___ INPUT RECORDS ___

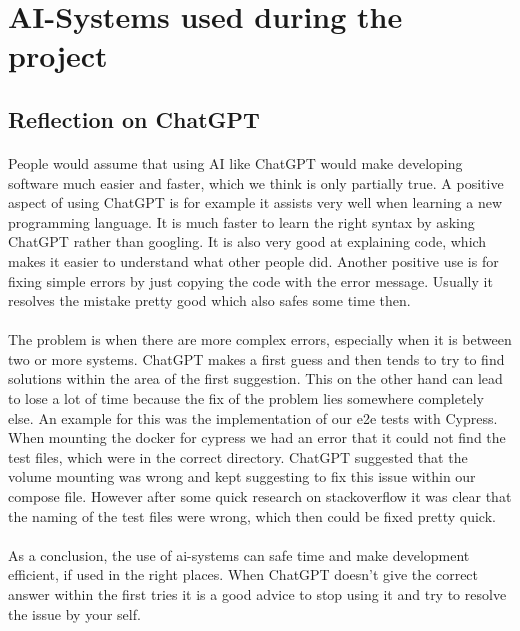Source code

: \section{AI-Systems used during the project}
\subsection{Reflection on ChatGPT}
\paragraph{} People would assume that using AI like ChatGPT would make developing software much easier and faster, which we think is only partially true. 
A positive aspect of using ChatGPT is for example it assists very well when learning a new programming language. It is much faster to learn the right syntax by asking ChatGPT rather than googling. It is also very good at explaining code, which makes it easier to understand what other people did. Another positive use is for fixing simple errors by just copying the code with the error message. Usually it resolves the mistake pretty good which also safes some time then.\

\paragraph{} The problem is when there are more complex errors, especially when it is between two or more systems. ChatGPT makes a first guess and then tends to try to find solutions within the area of the first suggestion. This on the other hand can lead to lose a lot of time because the fix of the problem lies somewhere completely else. An example for this was the implementation of our e2e tests with Cypress. When mounting the docker for cypress we had an error that it could not find the test files, which were in the correct directory. ChatGPT suggested that the volume mounting was wrong and kept suggesting to fix this issue within our compose file. However after some quick research on stackoverflow it was clear that the naming of the test files were wrong, which then could be fixed pretty quick.

\paragraph{} As a conclusion, the use of ai-systems can safe time and make development efficient, if used in the right places. When ChatGPT doesn't give the correct answer within the first tries it is a good advice to stop using it and try to resolve the issue by your self. 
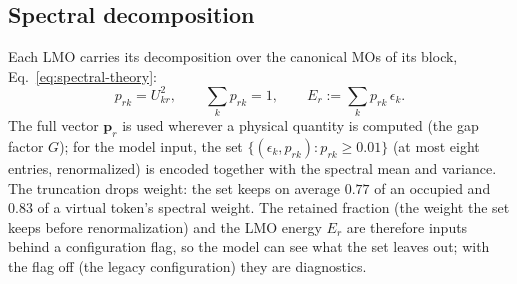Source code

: \documentclass[11pt,a4paper]{article}
\newcommand{\vb}[1]{\bm{#1}}
\newcommand{\set}[1]{\{#1\}}
\begin{document}
\subsection{Spectral decomposition}
Each LMO carries its decomposition over the canonical MOs of its block, Eq.~\eqref{eq:spectral-theory}:
\begin{equation}
p_{rk}=U_{kr}^2,\qquad \sum_k p_{rk}=1,\qquad E_r:=\sum_k p_{rk}\,\epsilon_k .
\label{eq:spectral}
\end{equation}
The full vector $\vb{p}_r$ is used wherever a physical quantity is computed (the gap factor $G$); for the model input, the set $\set{(\epsilon_k,p_{rk}):p_{rk}\ge0.01}$ (at most eight entries, renormalized) is encoded together with the spectral mean and variance. The truncation drops weight: the set keeps on average $0.77$ of an occupied and $0.83$ of a virtual token's spectral weight. The retained fraction (the weight the set keeps before renormalization) and the LMO energy $E_r$ are therefore inputs behind a configuration flag, so the model can see what the set leaves out; with the flag off (the legacy configuration) they are diagnostics.
\end{document}
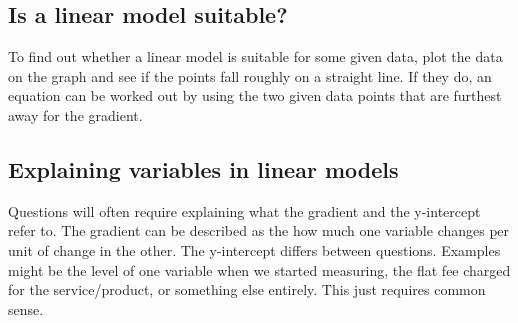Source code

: \subsection{Is a linear model suitable?}
To find out whether a linear model is suitable for some given data, plot the data on the graph and see if the points fall roughly  on a straight line. If they do, an equation can be worked out by using the two given data points that are furthest away for the gradient.

\subsection{Explaining variables in linear models}
Questions will often require explaining what the gradient and the y-intercept refer to. The gradient can be described as the how much one variable changes \b{per} unit of change in the other. The y-intercept differs between questions. Examples might be the level of one variable when we started measuring, the flat fee charged for the service/product, or something else entirely. This just requires common sense.
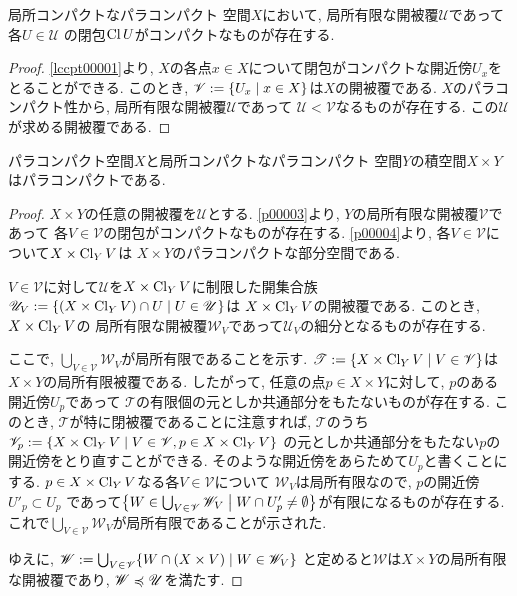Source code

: \documentclass[uplatex, dvipdfmx, a4paper, 12pt, class=jsbook, crop=false]{standalone}
\begin{document}
\begin{lemma}
	\label{p00003}
	局所コンパクトなパラコンパクト  空間$ X $において,
	局所有限な開被覆$ \mathscr{U} $であって各$ U \in \mathscr{U} $
	の閉包$ \mathop{\mathrm{Cl}}\nolimits{U} $がコンパクトなものが存在する.
\end{lemma}

\begin{proof}
	\cref{lccpt00001}より, $ X $の各点$ x \in X $について閉包がコンパクトな開近傍$ U_x $をとることができる.
	このとき, $ \mathscr{V} \defeq \setcomp{U_x}{x \in X} $は$ X $の開被覆である.
	$ X $のパラコンパクト性から, 局所有限な開被覆$ \mathscr{U} $であって
	$ \mathscr{U} < \mathscr{V} $なるものが存在する.
	この$ \mathscr{U} $が求める開被覆である.
\end{proof}

\begin{proposition}
	パラコンパクト空間$ X $と局所コンパクトなパラコンパクト  空間$ Y $の積空間$ X \times Y $はパラコンパクトである.
\end{proposition}

\begin{proof}
	$ X \times Y $の任意の開被覆を$ \mathscr{U} $とする.
	\cref{p00003}より, $ Y $の局所有限な開被覆$ \mathscr{V} $であって
	各$ V \in \mathscr{V} $の閉包がコンパクトなものが存在する.
	\cref{p00004}より, 各$ V \in \mathscr{V} $について$ X \times \mathop{\mathrm{Cl}}\nolimits_Y V $は
	$ X \times Y $のパラコンパクトな部分空間である.

	$ V \in \mathscr{V} $に対して$ \mathscr{U} $を$ X \times \mathop{\mathrm{Cl}}\nolimits_Y V $に制限した開集合族
	$ \mathscr{U}_V \defeq \setcomp{(X \times \topcl_Y V) \cap U}{U \in \mathscr{U}} $は
	$ X \times \mathop{\mathrm{Cl}}\nolimits_Y V $の開被覆である. このとき, $ X \times \mathop{\mathrm{Cl}}\nolimits_Y V $の
	局所有限な開被覆$ \mathscr{W}_V $であって$ \mathscr{U}_V $の細分となるものが存在する.

	ここで, $ \bigcup_{V \in \mathscr{V}} \mathscr{W}_V $が局所有限であることを示す.
	$ \mathscr{T} \defeq \setcomp{X \times \topcl_Y V}{V \in \mathscr{V}} $は$ X \times Y $の局所有限被覆である.
	したがって, 任意の点$ p \in X \times Y $に対して, $ p $のある開近傍$ U_p $であって
	$ \mathscr{T} $の有限個の元としか共通部分をもたないものが存在する.
	このとき, $ \mathscr{T} $が特に閉被覆であることに注意すれば,
	$ \mathscr{T} $のうち
	$ \mathscr{V}_p \defeq \setcomp{X \times \topcl_Y V}{V \in \mathscr{V},
	p \in X \times \topcl_Y V} $
	の元としか共通部分をもたない$ p $の開近傍をとり直すことができる.
	そのような開近傍をあらためて$ U_p $と書くことにする.
	$ p \in X \times \mathop{\mathrm{Cl}}\nolimits_Y V $なる各$ V \in \mathscr{V} $について
	$ \mathscr{W}_V $は局所有限なので, $ p $の開近傍$ U'_p \subset U_p $
	であって$ \setcomp{W \in \bigcup_{V \in \mathscr{V}} \mathscr{W}_V}
	{W \cap U'_p \neq \emptyset} $が有限になるものが存在する.
	これで$ \bigcup_{V \in \mathscr{V}} \mathscr{W}_V $が局所有限であることが示された.

	ゆえに, $ \mathscr{W} \defeq \bigcup_{V \in \mathscr{V}} \setcomp{W \cap (X \times V)}{W \in \mathscr{W}_V} $
	と定めると$ \mathscr{W} $は$ X \times Y $の局所有限な開被覆であり, $ \mathscr{W} \preccurlyeq \mathscr{U} $を満たす.
\end{proof}
\end{document}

___

EXERCISE INSTRUCTIONS: Which lines in the listing have the string "equation"? Pick them out and copy them.

WORKED SOLUTION:
\begin{equation}
\end{equation}
To find out whether a linear model is suitable for some given data, plot the data on the graph and see if the points fall roughly  on a straight line. If they do, an equation can be worked out by using the two given data points that are furthest away for the gradient.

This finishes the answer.